Et c’est aussi par ces mouvements que le lien avec les paysans devient possible. « Depuis les Gilets jaunes, certains ont ouvert les yeux sur la nécessité de prendre en compte les revendications et modes d’actions issus des classes populaires, là où le mouvement climat était souvent hors-sol, déconnecté », développe le chercheur.

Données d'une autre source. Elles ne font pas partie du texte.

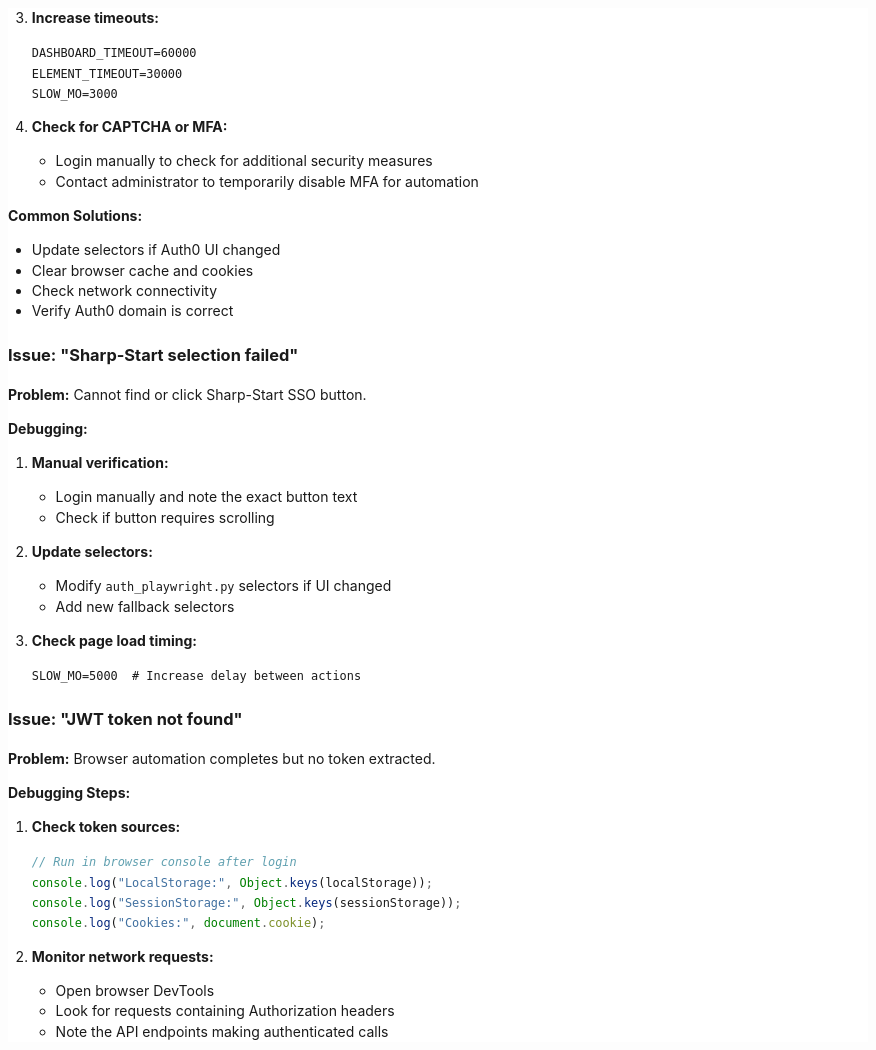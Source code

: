 3. **Increase timeouts:**

   ```env
   DASHBOARD_TIMEOUT=60000
   ELEMENT_TIMEOUT=30000
   SLOW_MO=3000
   ```

4. **Check for CAPTCHA or MFA:**
   - Login manually to check for additional security measures
   - Contact administrator to temporarily disable MFA for automation

**Common Solutions:**

- Update selectors if Auth0 UI changed
- Clear browser cache and cookies
- Check network connectivity
- Verify Auth0 domain is correct

### Issue: "Sharp-Start selection failed"

**Problem:** Cannot find or click Sharp-Start SSO button.

**Debugging:**

1. **Manual verification:**

   - Login manually and note the exact button text
   - Check if button requires scrolling

2. **Update selectors:**

   - Modify `auth_playwright.py` selectors if UI changed
   - Add new fallback selectors

3. **Check page load timing:**
   ```env
   SLOW_MO=5000  # Increase delay between actions
   ```

### Issue: "JWT token not found"

**Problem:** Browser automation completes but no token extracted.

**Debugging Steps:**

1. **Check token sources:**

   ```javascript
   // Run in browser console after login
   console.log("LocalStorage:", Object.keys(localStorage));
   console.log("SessionStorage:", Object.keys(sessionStorage));
   console.log("Cookies:", document.cookie);
   ```

2. **Monitor network requests:**

   - Open browser DevTools
   - Look for requests containing Authorization headers
   - Note the API endpoints making authenticated calls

Foncière, locale, radicale et politique, la campagne des Soulèvements de la terre ne fait que commencer. « Le réseau et la confiance ne se décrètent pas, l’intelligence du débat politique et des formes d’actions non plus. On a constaté qu’on pouvait se faire confiance en prenant des risques communs. On voit que nos alliances sont fertiles et nécessaires, que toutes les luttes auxquelles on a participé s’en sont trouvées renforcées », observe Antoine. Ensemble, ces militants sont sortis « d’une forme de nihilisme partagé, de désabusement tranquille qui induirait un retour à des formes de vie plus individualistes », célèbre le jeune zadiste à l’aune du premier anniversaire de cette convergence. Le regard déjà résolument tourné vers l’avenir : « En mars, on s’attaque à Monsanto ! ».